TASK PROMPT => If "Started" shows up in a line of the material, return that line.

DATA EXCERPTS =>
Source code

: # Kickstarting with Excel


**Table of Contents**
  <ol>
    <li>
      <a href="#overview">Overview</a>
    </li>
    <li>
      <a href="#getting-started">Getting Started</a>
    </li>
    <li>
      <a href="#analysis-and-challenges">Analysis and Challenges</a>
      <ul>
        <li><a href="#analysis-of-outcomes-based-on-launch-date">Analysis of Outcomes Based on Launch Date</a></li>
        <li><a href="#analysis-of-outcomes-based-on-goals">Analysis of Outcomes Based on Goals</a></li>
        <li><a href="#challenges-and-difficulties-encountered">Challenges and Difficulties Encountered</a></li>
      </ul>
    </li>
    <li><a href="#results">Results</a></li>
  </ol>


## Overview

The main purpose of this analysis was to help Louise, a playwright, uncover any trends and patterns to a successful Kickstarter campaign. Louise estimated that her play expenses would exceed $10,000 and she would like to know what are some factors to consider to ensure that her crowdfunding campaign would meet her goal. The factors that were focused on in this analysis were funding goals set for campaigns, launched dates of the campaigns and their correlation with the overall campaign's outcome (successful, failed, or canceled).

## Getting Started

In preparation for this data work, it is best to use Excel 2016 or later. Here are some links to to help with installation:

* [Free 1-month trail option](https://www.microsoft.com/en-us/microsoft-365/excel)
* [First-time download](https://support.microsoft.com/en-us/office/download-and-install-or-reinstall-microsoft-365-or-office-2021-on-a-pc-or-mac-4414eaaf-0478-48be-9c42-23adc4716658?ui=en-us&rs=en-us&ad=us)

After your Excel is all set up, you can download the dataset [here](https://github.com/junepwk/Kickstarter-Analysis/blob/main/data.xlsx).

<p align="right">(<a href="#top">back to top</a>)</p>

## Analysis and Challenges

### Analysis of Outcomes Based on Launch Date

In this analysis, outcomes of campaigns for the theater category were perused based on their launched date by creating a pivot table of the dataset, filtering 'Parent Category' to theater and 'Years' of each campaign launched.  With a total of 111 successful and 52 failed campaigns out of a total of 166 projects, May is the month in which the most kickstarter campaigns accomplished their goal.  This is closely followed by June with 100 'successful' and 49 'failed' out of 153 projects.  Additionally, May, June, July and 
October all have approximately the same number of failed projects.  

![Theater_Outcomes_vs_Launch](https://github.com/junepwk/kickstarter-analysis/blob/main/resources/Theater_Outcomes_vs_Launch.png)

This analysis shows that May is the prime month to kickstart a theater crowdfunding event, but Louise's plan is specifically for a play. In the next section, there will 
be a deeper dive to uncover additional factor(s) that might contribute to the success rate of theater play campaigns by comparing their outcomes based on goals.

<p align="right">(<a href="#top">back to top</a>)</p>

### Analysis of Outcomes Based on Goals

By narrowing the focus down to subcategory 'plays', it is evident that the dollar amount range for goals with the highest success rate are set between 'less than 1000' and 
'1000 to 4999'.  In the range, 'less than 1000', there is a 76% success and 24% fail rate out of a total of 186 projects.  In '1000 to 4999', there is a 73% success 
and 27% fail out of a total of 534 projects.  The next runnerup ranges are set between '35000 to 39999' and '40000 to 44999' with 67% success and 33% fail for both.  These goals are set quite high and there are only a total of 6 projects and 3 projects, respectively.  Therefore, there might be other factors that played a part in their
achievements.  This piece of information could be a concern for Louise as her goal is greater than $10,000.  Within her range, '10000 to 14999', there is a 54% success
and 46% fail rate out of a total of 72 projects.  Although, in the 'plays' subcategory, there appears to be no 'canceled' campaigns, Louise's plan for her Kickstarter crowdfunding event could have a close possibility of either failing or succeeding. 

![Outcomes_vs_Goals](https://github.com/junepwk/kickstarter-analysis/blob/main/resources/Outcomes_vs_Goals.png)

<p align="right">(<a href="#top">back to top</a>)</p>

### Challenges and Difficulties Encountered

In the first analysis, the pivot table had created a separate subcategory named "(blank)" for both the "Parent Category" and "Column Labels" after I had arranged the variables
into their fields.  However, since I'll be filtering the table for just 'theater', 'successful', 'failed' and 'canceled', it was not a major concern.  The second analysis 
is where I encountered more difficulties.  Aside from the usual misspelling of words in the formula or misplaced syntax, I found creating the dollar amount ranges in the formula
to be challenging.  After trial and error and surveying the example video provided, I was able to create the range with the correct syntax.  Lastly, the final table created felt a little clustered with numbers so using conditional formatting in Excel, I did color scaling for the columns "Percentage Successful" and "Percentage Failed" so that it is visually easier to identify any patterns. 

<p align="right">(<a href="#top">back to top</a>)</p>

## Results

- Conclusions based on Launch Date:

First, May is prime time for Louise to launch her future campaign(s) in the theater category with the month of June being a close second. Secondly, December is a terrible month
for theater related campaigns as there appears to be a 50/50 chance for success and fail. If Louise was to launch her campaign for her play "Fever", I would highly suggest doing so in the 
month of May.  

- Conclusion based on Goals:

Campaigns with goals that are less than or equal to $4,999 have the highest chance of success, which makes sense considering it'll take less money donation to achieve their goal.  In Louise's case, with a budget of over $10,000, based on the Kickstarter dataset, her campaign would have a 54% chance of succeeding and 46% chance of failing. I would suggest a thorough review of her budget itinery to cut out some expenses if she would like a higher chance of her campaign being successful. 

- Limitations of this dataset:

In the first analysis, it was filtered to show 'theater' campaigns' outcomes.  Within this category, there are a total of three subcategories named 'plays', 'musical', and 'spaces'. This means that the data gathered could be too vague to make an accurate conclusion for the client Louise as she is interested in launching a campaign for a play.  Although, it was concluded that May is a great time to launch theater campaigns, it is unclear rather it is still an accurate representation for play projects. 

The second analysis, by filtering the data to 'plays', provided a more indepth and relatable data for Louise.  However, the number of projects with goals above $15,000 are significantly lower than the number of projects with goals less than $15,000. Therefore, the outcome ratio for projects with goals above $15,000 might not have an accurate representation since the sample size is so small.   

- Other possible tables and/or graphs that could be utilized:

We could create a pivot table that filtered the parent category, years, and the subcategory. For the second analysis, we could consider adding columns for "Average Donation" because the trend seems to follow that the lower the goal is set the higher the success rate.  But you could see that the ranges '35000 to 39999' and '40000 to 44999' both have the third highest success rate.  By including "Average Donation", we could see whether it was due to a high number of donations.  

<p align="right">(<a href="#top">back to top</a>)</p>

COMPLETED EXERCISE =>
      <a href="#getting-started">Getting Started</a>
## Getting Started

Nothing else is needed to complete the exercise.